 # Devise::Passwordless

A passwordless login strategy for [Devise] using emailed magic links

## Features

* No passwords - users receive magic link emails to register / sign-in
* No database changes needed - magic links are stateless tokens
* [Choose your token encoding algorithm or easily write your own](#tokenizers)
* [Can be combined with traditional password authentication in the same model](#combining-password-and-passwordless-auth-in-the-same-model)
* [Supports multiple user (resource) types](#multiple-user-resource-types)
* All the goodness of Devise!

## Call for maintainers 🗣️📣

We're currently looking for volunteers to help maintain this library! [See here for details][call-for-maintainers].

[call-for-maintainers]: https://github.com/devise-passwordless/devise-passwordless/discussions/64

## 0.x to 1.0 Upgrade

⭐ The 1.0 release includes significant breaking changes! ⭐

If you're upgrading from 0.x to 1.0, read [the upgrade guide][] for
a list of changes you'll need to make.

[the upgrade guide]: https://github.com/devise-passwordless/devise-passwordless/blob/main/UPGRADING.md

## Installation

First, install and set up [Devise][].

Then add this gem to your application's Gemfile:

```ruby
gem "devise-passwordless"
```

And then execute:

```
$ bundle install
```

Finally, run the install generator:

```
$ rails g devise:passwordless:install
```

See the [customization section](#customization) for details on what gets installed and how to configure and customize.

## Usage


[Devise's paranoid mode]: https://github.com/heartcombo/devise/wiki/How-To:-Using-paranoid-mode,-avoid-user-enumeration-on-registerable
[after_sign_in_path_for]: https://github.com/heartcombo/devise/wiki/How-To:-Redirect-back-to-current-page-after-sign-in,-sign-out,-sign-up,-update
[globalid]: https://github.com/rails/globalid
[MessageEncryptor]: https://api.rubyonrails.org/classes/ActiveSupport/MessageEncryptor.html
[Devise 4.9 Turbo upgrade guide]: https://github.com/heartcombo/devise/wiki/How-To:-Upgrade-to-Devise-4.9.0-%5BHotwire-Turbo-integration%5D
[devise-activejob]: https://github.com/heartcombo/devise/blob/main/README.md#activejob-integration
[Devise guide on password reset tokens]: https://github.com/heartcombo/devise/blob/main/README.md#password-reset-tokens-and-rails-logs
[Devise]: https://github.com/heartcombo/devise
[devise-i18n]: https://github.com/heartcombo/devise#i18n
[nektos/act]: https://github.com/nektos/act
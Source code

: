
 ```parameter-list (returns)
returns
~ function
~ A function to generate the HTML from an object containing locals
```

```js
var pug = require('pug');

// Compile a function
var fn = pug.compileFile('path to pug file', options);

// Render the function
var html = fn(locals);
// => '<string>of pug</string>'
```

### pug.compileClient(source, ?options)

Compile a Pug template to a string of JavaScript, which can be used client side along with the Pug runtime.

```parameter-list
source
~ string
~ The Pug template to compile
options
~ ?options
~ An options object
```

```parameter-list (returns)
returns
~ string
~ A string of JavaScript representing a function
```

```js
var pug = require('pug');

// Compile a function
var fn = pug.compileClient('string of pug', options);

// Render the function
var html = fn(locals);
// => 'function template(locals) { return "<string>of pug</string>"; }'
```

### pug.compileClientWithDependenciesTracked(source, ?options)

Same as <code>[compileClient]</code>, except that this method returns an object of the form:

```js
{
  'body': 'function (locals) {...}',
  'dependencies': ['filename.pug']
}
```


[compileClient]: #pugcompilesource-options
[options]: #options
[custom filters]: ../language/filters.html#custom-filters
= = = = = = =
● **What you need to do**:
Print the data in full. Match it exactly.

● **Answer space**:
 # Devise::Passwordless

A passwordless login strategy for [Devise] using emailed magic links

## Features

* No passwords - users receive magic link emails to register / sign-in
* No database changes needed - magic links are stateless tokens
* [Choose your token encoding algorithm or easily write your own](#tokenizers)
* [Can be combined with traditional password authentication in the same model](#combining-password-and-passwordless-auth-in-the-same-model)
* [Supports multiple user (resource) types](#multiple-user-resource-types)
* All the goodness of Devise!

## Call for maintainers 🗣️📣

We're currently looking for volunteers to help maintain this library! [See here for details][call-for-maintainers].

[call-for-maintainers]: https://github.com/devise-passwordless/devise-passwordless/discussions/64

## 0.x to 1.0 Upgrade

⭐ The 1.0 release includes significant breaking changes! ⭐

If you're upgrading from 0.x to 1.0, read [the upgrade guide][] for
a list of changes you'll need to make.

[the upgrade guide]: https://github.com/devise-passwordless/devise-passwordless/blob/main/UPGRADING.md

## Installation

First, install and set up [Devise][].

Then add this gem to your application's Gemfile:

```ruby
gem "devise-passwordless"
```

And then execute:

```
$ bundle install
```

Finally, run the install generator:

```
$ rails g devise:passwordless:install
```

See the [customization section](#customization) for details on what gets installed and how to configure and customize.

## Usage


[Devise's paranoid mode]: https://github.com/heartcombo/devise/wiki/How-To:-Using-paranoid-mode,-avoid-user-enumeration-on-registerable
[after_sign_in_path_for]: https://github.com/heartcombo/devise/wiki/How-To:-Redirect-back-to-current-page-after-sign-in,-sign-out,-sign-up,-update
[globalid]: https://github.com/rails/globalid
[MessageEncryptor]: https://api.rubyonrails.org/classes/ActiveSupport/MessageEncryptor.html
[Devise 4.9 Turbo upgrade guide]: https://github.com/heartcombo/devise/wiki/How-To:-Upgrade-to-Devise-4.9.0-%5BHotwire-Turbo-integration%5D
[devise-activejob]: https://github.com/heartcombo/devise/blob/main/README.md#activejob-integration
[Devise guide on password reset tokens]: https://github.com/heartcombo/devise/blob/main/README.md#password-reset-tokens-and-rails-logs
[Devise]: https://github.com/heartcombo/devise
[devise-i18n]: https://github.com/heartcombo/devise#i18n
[nektos/act]: https://github.com/nektos/act
Source code

:
 ```parameter-list (returns)
returns
~ function
~ A function to generate the HTML from an object containing locals
```

```js
var pug = require('pug');

// Compile a function
var fn = pug.compileFile('path to pug file', options);

// Render the function
var html = fn(locals);
// => '<string>of pug</string>'
```

### pug.compileClient(source, ?options)

Compile a Pug template to a string of JavaScript, which can be used client side along with the Pug runtime.

```parameter-list
source
~ string
~ The Pug template to compile
options
~ ?options
~ An options object
```

```parameter-list (returns)
returns
~ string
~ A string of JavaScript representing a function
```

```js
var pug = require('pug');

// Compile a function
var fn = pug.compileClient('string of pug', options);

// Render the function
var html = fn(locals);
// => 'function template(locals) { return "<string>of pug</string>"; }'
```

### pug.compileClientWithDependenciesTracked(source, ?options)

Same as <code>[compileClient]</code>, except that this method returns an object of the form:

```js
{
  'body': 'function (locals) {...}',
  'dependencies': ['filename.pug']
}
```


[compileClient]: #pugcompilesource-options
[options]: #options
[custom filters]: ../language/filters.html#custom-filters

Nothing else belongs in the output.